Information for the lender to be considered:
Interest rates are higher than the bank deposit;
Higher risk of default, but it is possible to choose whom to give a loan and specify the amount of the loan;
An opportunity to diversify your risks giving all the required amount of loans not to one borrower, but to a variety of borrowers;
The return of the invested money with monthly interest, banks offer such deposits, but with a very low interest rate;
Ease of use, as everything takes place online on the website and it is not necessary to go anywhere.
Information for the borrower to be considered:
The ability to specify the time, amount and interest rate at creating an application for a loan;
The ability to increase your chances of getting a loan by providing more information about yourself, as well as using electronic signature (digital signature);
No hidden fees, usually P2P lending services charge a fee once for giving the loan.
There are tens of thousands customers of P2P resources now, all being citizens of different countries. For example, with the help of the private P2P lending a great number of people refinance loans taken from banks in the United States. goals, for which a private loan is taken, can be very different.
Logging on the credit site supposes passing strict control of data: it is necessary to enter the address, passport details, a social security card number. Automatic control system of borrowers denies loans for unemployed people are or people with bad credit history.
But P2P sites do not give absolute guarantee of the loan repayment. To reduce the risks of loan non-repayment each borrower is automatically assigned a rating, based on the data from credit bureaus. It is from the borrower’s rating that conditions of a loan granting depend on. The size of the loan can amount to several thousand dollars, and the average loan term is 3 years. The lender may lend funds, either directly or through investment programs. both borrowers and lenders are charged the fee for services of the credit network.
Late Payments & Defaults
Investing in peer-to-peer loans can provide you double digit annual returns. However, you need to be prepared for defaults. Many borrowers aren’t going to pay off the full amount they owe. Ironically, a large number of defaults may be a sign that you’re investing correctly.
What should you do when you see a default or late notice in your peer-to-peer account?
In most cases, the correct answer is nothing.
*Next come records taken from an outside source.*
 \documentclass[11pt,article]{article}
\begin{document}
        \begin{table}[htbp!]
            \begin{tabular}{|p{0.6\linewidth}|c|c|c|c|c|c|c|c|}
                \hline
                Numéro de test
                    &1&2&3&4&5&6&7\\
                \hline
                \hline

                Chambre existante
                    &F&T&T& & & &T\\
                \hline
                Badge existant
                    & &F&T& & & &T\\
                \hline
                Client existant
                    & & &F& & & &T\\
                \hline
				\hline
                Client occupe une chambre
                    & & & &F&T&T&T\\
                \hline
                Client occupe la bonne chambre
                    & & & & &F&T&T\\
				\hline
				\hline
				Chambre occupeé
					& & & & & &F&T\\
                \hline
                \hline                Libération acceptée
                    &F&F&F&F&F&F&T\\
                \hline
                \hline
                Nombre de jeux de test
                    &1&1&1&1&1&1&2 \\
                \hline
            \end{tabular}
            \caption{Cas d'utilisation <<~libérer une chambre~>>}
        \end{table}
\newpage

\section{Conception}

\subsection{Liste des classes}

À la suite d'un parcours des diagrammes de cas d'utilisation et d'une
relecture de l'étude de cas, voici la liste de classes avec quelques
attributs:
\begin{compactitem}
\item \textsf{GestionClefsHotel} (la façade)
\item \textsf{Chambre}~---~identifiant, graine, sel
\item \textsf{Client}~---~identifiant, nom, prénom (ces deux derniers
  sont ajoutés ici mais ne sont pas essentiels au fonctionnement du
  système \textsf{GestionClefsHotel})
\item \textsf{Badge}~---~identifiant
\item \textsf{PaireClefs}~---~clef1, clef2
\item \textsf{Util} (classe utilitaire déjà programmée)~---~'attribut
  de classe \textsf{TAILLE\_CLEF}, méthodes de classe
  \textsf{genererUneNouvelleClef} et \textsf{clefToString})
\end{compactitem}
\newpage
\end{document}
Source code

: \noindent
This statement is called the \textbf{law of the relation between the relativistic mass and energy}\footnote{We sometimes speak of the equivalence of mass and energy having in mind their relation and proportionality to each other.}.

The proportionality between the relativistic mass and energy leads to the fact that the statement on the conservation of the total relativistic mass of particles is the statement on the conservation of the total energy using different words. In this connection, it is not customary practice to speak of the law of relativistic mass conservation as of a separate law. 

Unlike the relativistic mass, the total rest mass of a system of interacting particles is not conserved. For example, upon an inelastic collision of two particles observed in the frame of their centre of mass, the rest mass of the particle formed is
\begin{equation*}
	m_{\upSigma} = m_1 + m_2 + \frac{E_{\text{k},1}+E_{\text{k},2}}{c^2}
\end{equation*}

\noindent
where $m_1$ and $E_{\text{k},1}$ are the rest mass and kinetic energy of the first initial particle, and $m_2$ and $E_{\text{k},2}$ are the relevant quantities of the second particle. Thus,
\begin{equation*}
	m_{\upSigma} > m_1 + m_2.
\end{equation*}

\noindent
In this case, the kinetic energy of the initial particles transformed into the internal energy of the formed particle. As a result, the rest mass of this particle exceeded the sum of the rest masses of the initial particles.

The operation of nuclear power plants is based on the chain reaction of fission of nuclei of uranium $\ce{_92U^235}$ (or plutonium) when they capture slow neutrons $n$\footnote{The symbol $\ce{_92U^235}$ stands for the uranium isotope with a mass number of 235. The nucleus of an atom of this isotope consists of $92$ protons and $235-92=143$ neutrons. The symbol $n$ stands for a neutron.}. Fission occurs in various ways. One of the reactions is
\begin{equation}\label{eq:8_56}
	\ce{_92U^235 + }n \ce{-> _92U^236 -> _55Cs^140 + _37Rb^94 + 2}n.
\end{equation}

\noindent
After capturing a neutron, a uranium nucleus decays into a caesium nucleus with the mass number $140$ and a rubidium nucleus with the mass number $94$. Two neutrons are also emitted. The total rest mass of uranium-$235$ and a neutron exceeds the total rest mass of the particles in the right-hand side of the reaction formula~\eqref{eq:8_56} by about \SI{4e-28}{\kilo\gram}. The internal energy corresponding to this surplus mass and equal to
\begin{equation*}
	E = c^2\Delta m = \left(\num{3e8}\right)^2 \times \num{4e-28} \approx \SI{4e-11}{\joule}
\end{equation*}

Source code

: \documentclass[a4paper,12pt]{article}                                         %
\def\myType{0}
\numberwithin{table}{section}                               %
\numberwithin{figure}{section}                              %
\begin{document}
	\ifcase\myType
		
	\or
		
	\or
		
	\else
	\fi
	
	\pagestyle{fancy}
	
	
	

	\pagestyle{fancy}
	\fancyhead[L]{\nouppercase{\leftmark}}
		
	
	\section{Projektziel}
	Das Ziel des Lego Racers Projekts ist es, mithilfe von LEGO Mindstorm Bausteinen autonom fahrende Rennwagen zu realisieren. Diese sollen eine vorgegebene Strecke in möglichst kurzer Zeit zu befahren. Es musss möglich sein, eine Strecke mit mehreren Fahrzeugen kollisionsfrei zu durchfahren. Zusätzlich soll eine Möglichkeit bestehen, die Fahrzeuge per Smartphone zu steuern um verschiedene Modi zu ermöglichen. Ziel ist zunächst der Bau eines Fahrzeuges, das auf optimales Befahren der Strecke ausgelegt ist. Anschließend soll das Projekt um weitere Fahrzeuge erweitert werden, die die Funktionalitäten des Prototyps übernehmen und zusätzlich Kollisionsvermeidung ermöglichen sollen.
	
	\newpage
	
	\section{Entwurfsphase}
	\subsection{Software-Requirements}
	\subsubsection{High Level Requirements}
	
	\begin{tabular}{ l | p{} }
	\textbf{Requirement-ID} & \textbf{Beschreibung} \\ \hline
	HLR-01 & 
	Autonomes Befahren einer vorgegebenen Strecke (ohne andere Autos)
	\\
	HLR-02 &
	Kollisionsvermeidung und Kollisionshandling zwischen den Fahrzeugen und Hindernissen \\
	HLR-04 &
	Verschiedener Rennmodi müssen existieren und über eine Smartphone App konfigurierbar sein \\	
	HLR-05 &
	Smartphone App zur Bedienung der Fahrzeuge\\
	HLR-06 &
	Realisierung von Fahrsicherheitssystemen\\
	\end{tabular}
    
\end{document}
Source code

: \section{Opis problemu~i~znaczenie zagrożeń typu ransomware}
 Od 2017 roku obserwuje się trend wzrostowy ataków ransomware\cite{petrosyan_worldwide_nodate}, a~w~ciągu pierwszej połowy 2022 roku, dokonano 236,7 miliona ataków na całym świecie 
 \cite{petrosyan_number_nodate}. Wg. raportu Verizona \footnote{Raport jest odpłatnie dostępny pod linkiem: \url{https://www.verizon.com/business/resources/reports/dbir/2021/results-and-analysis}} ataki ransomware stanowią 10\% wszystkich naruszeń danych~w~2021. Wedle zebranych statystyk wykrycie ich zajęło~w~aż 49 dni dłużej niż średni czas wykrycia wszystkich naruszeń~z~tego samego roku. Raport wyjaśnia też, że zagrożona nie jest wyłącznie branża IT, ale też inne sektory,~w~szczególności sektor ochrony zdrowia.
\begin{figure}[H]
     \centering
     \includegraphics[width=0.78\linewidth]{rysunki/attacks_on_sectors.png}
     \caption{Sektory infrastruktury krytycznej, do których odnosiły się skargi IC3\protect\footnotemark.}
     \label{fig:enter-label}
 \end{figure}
Here are a couple tips that will make it easier to sit on your hands.
If you know that each loan only represents a tiny fraction of your portfolio, you will be less likely to have a reaction. Diversify among several hundred issues.
For example, you own parts of 800 loans, where each loan equals less than 0.2% of your portfolio. And if you come across with a default, the loss will be very small.
Analyze the worst case scenario, assuming that all the loans that are late will default. You have to subtract the amount from the value of the portfolio and calculate your returns. Even under the worst case scenario, your returns are over 10%. It’s a good investment even when including defaults.